[Collected data]
┌──

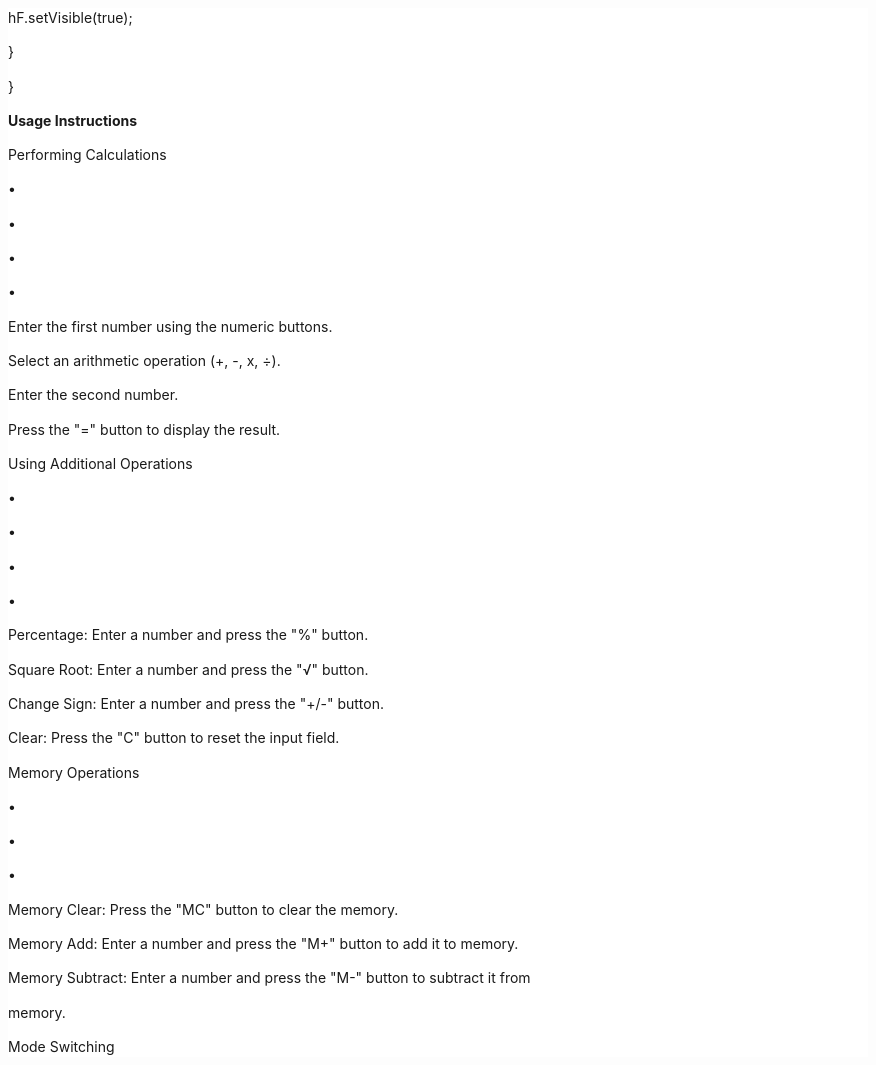 hF.setVisible(true);

}

}



<a name="br18"></a> 

**Usage Instructions**

Performing Calculations

•

•

•

•

Enter the first number using the numeric buttons.

Select an arithmetic operation (+, -, x, ÷).

Enter the second number.

Press the "=" button to display the result.

Using Additional Operations

•

•

•

•

Percentage: Enter a number and press the "%" button.

Square Root: Enter a number and press the "√" button.

Change Sign: Enter a number and press the "+/-" button.

Clear: Press the "C" button to reset the input field.

Memory Operations

•

•

•

Memory Clear: Press the "MC" button to clear the memory.

Memory Add: Enter a number and press the "M+" button to add it to memory.

Memory Subtract: Enter a number and press the "M-" button to subtract it from

memory.

Mode Switching
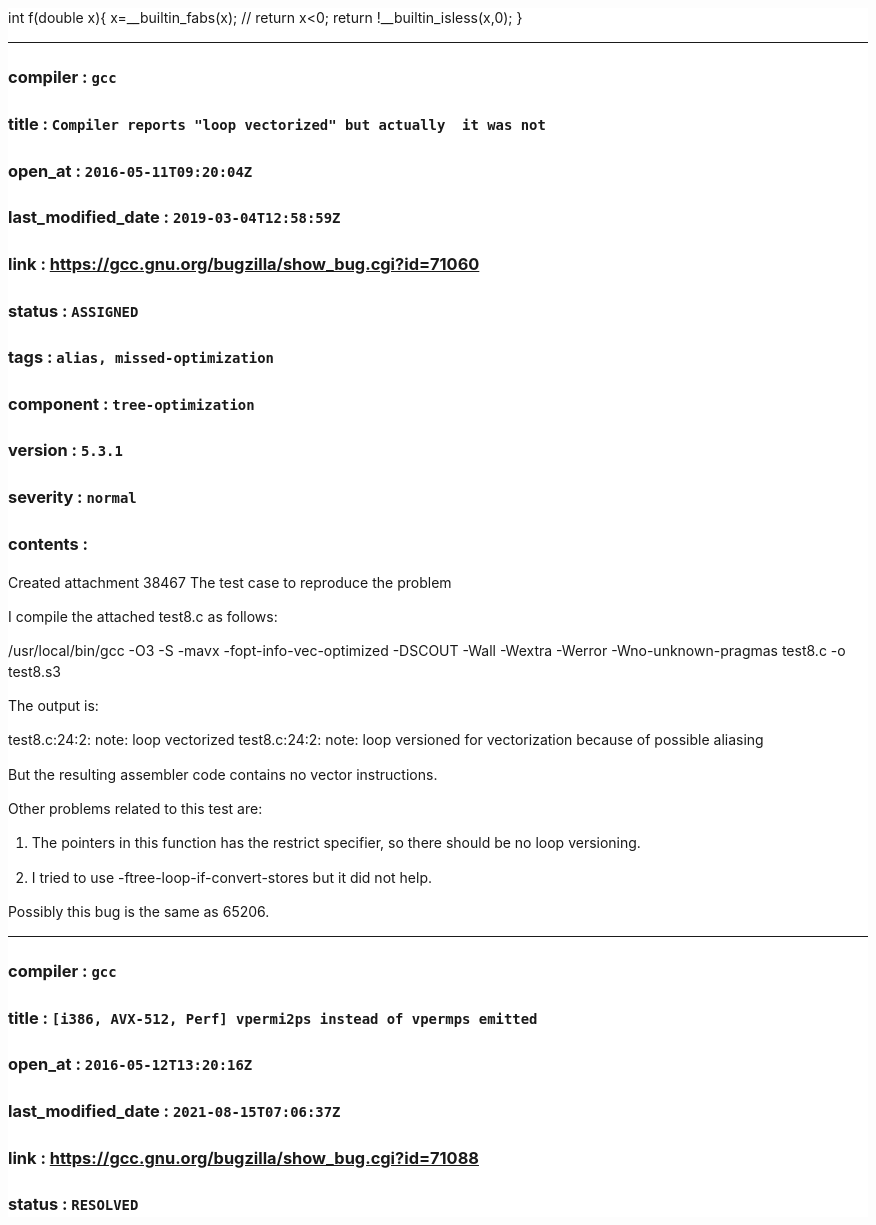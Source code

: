 int f(double x){
  x=__builtin_fabs(x);
  // return x<0;
  return !__builtin_isless(x,0);
}


---


### compiler : `gcc`
### title : `Compiler reports "loop vectorized" but actually  it was not`
### open_at : `2016-05-11T09:20:04Z`
### last_modified_date : `2019-03-04T12:58:59Z`
### link : https://gcc.gnu.org/bugzilla/show_bug.cgi?id=71060
### status : `ASSIGNED`
### tags : `alias, missed-optimization`
### component : `tree-optimization`
### version : `5.3.1`
### severity : `normal`
### contents :
Created attachment 38467
The test case to reproduce the problem

I compile the attached test8.c as follows:

/usr/local/bin/gcc   -O3 -S -mavx -fopt-info-vec-optimized -DSCOUT -Wall -Wextra -Werror -Wno-unknown-pragmas test8.c -o test8.s3

The output is:

test8.c:24:2: note: loop vectorized
test8.c:24:2: note: loop versioned for vectorization because of possible aliasing

But the resulting assembler code contains no vector instructions. 

Other problems related to this test are:

1. The pointers in this function has the restrict specifier, so there should be no loop versioning.

2. I tried to use -ftree-loop-if-convert-stores but it did not help.

Possibly this bug is the same as 65206.


---


### compiler : `gcc`
### title : `[i386, AVX-512, Perf] vpermi2ps instead of vpermps emitted`
### open_at : `2016-05-12T13:20:16Z`
### last_modified_date : `2021-08-15T07:06:37Z`
### link : https://gcc.gnu.org/bugzilla/show_bug.cgi?id=71088
### status : `RESOLVED`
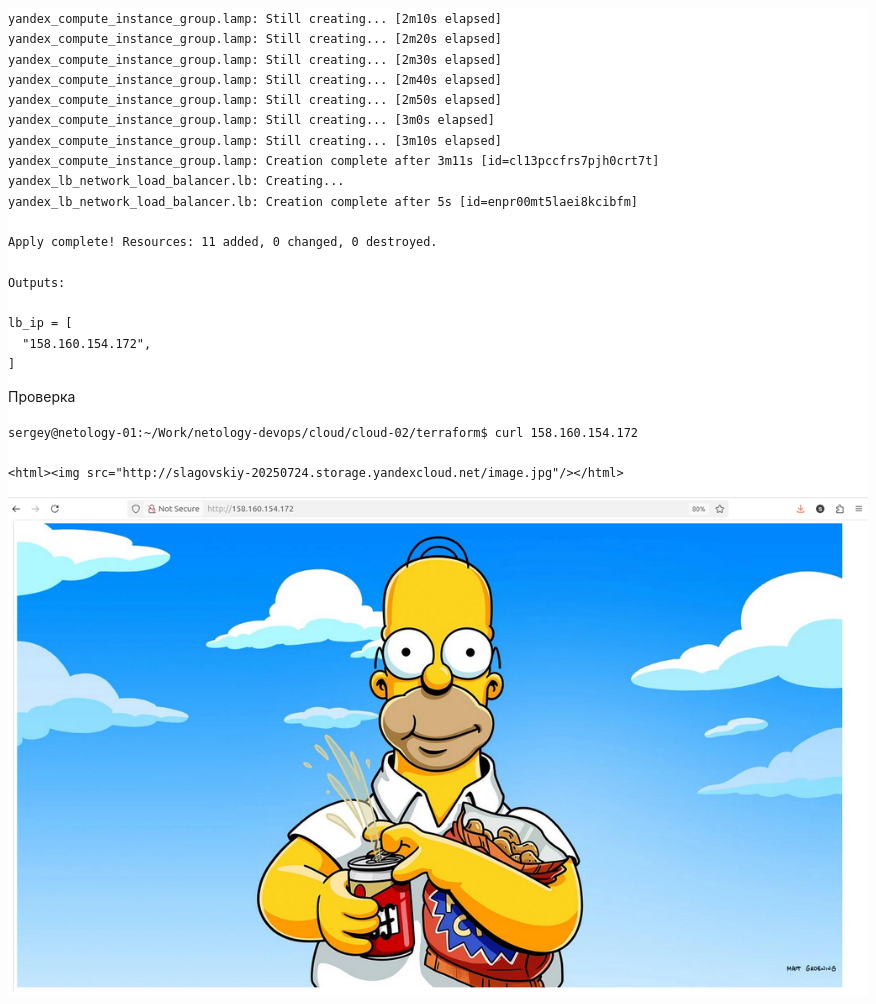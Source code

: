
 ```
yandex_compute_instance_group.lamp: Still creating... [2m10s elapsed]
yandex_compute_instance_group.lamp: Still creating... [2m20s elapsed]
yandex_compute_instance_group.lamp: Still creating... [2m30s elapsed]
yandex_compute_instance_group.lamp: Still creating... [2m40s elapsed]
yandex_compute_instance_group.lamp: Still creating... [2m50s elapsed]
yandex_compute_instance_group.lamp: Still creating... [3m0s elapsed]
yandex_compute_instance_group.lamp: Still creating... [3m10s elapsed]
yandex_compute_instance_group.lamp: Creation complete after 3m11s [id=cl13pccfrs7pjh0crt7t]
yandex_lb_network_load_balancer.lb: Creating...
yandex_lb_network_load_balancer.lb: Creation complete after 5s [id=enpr00mt5laei8kcibfm]

Apply complete! Resources: 11 added, 0 changed, 0 destroyed.

Outputs:

lb_ip = [
  "158.160.154.172",
]

```

Проверка

```
sergey@netology-01:~/Work/netology-devops/cloud/cloud-02/terraform$ curl 158.160.154.172

<html><img src="http://slagovskiy-20250724.storage.yandexcloud.net/image.jpg"/></html>
```

![](./2025-07-24_17-10-07.png)
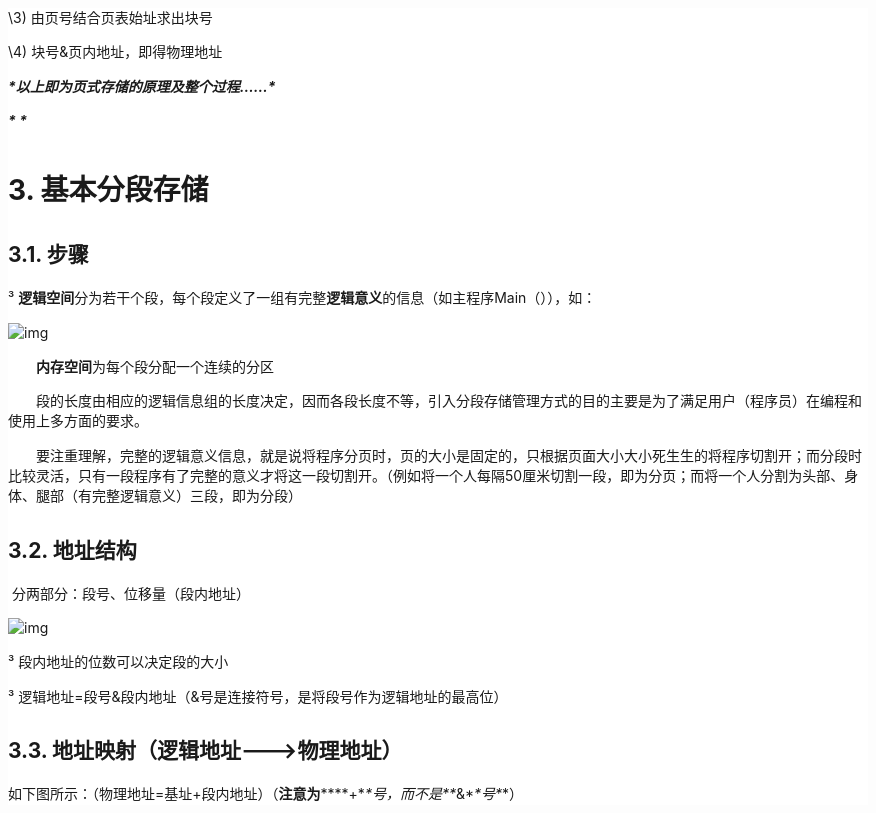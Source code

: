 \3)    由页号结合页表始址求出块号

\4)    块号&页内地址，即得物理地址

 

 

***\*以上即为页式存储的原理及整个过程……\****

***\*
\****

 

# 3.  基本分段存储

## 3.1.    步骤

³ **逻辑空间**分为若干个段，每个段定义了一组有完整**逻辑意义**的信息（如主程序Main（）），如：

![img](https://img-blog.csdn.net/20131031091056187?watermark/2/text/aHR0cDovL2Jsb2cuY3Nkbi5uZXQvd2FuZzM3OTI3NTYxNA==/font/5a6L5L2T/fontsize/400/fill/I0JBQkFCMA==/dissolve/70/gravity/Center)







　　**内存空间**为每个段分配一个连续的分区

 

　　段的长度由相应的逻辑信息组的长度决定，因而各段长度不等，引入分段存储管理方式的目的主要是为了满足用户（程序员）在编程和使用上多方面的要求。

　　要注重理解，完整的逻辑意义信息，就是说将程序分页时，页的大小是固定的，只根据页面大小大小死生生的将程序切割开；而分段时比较灵活，只有一段程序有了完整的意义才将这一段切割开。（例如将一个人每隔50厘米切割一段，即为分页；而将一个人分割为头部、身体、腿部（有完整逻辑意义）三段，即为分段）



 

## 3.2.    地址结构

​    分两部分：段号、位移量（段内地址）

![img](https://img-blog.csdn.net/20131031091106312?watermark/2/text/aHR0cDovL2Jsb2cuY3Nkbi5uZXQvd2FuZzM3OTI3NTYxNA==/font/5a6L5L2T/fontsize/400/fill/I0JBQkFCMA==/dissolve/70/gravity/SouthEast)







³ 段内地址的位数可以决定段的大小

³ 逻辑地址=段号&段内地址（&号是连接符号，是将段号作为逻辑地址的最高位）



## 3.3.    地址映射（逻辑地址--->物理地址）

如下图所示：（物理地址=基址+段内地址）（**注意为*****\*+\**\**号，而不是\**\**&\**\**号\****）

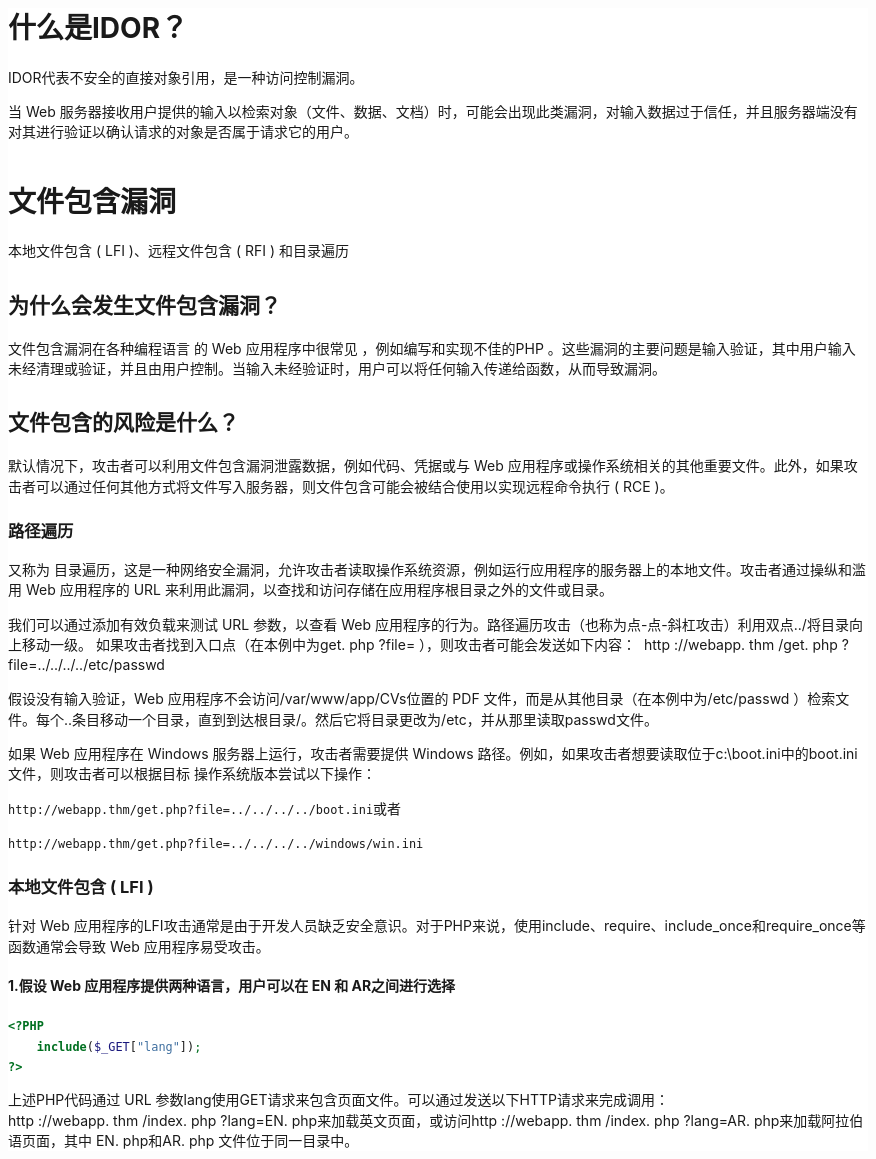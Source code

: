 # **什么是IDOR？**  

IDOR代表不安全的直接对象引用，是一种访问控制漏洞。  

当 Web 服务器接收用户提供的输入以检索对象（文件、数据、文档）时，可能会出现此类漏洞，对输入数据过于信任，并且服务器端没有对其进行验证以确认请求的对象是否属于请求它的用户。
 
# 文件包含漏洞

 本地文件包含 ( LFI )、远程文件包含 ( RFI ) 和目录遍历
## 为什么会发生文件包含漏洞？﻿

文件包含漏洞在各种编程语言 的 Web 应用程序中很常见 ，例如编写和实现不佳的PHP 。这些漏洞的主要问题是输入验证，其中用户输入未经清理或验证，并且由用户控制。当输入未经验证时，用户可以将任何输入传递给函数，从而导致漏洞。
## 文件包含的风险是什么？

默认情况下，攻击者可以利用文件包含漏洞泄露数据，例如代码、凭据或与 Web 应用程序或操作系统相关的其他重要文件。此外，如果攻击者可以通过任何其他方式将文件写入服务器，则文件包含可能会被结合使用以实现远程命令执行 ( RCE )。

### 路径遍历  

又称为 目录遍历，这是一种网络安全漏洞，允许攻击者读取操作系统资源，例如运行应用程序的服务器上的本地文件。攻击者通过操纵和滥用 Web 应用程序的 URL 来利用此漏洞，以查找和访问存储在应用程序根目录之外的文件或目录。

我们可以通过添加有效负载来测试 URL 参数，以查看 Web 应用程序的行为。路径遍历攻击（也称为点-点-斜杠攻击）利用双点../将目录向上移动一级。 如果攻击者找到入口点（在本例中为get. php ?file= ），则攻击者可能会发送如下内容：  http ://webapp. thm /get. php ?file=../../../../etc/passwd  

假设没有输入验证，Web 应用程序不会访问/var/www/app/CVs位置的 PDF 文件，而是从其他目录（在本例中为/etc/passwd ）检索文件。每个..条目移动一个目录，直到到达根目录/。然后它将目录更改为/etc，并从那里读取passwd文件。


如果 Web 应用程序在 Windows 服务器上运行，攻击者需要提供 Windows 路径。例如，如果攻击者想要读取位于c:\boot.ini中的boot.ini文件，则攻击者可以根据目标 操作系统版本尝试以下操作：

`http://webapp.thm/get.php?file=../../../../boot.ini`或者

`http://webapp.thm/get.php?file=../../../../windows/win.ini`

### 本地文件包含 ( LFI )﻿

针对 Web 应用程序的LFI攻击通常是由于开发人员缺乏安全意识。对于PHP来说，使用include、require、include_once和require_once等函数通常会导致 Web 应用程序易受攻击。

#### 1.假设 Web 应用程序提供两种语言，用户可以在 EN 和 AR之间进行选择

```php
<?PHP 
	include($_GET["lang"]);
?>
```

上述PHP代码通过 URL 参数lang使用GET请求来包含页面文件。可以通过发送以下HTTP请求来完成调用：http ://webapp. thm /index. php ?lang=EN. php[](http://webapp.thm/index.php?lang=EN.php)来加载英文页面，或访问http ://webapp. thm /index. php ?lang=AR. php来加载阿拉伯语页面，其中 EN. php和AR. php 文件位于同一目录中。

└──

* _What this task involves_: For this exercise, copy every line of the data that holds "text".

* _Final answer_:
![img](https://img-blog.csdn.net/20131031091056187?watermark/2/text/aHR0cDovL2Jsb2cuY3Nkbi5uZXQvd2FuZzM3OTI3NTYxNA==/font/5a6L5L2T/fontsize/400/fill/I0JBQkFCMA==/dissolve/70/gravity/Center)
![img](https://img-blog.csdn.net/20131031091106312?watermark/2/text/aHR0cDovL2Jsb2cuY3Nkbi5uZXQvd2FuZzM3OTI3NTYxNA==/font/5a6L5L2T/fontsize/400/fill/I0JBQkFCMA==/dissolve/70/gravity/SouthEast)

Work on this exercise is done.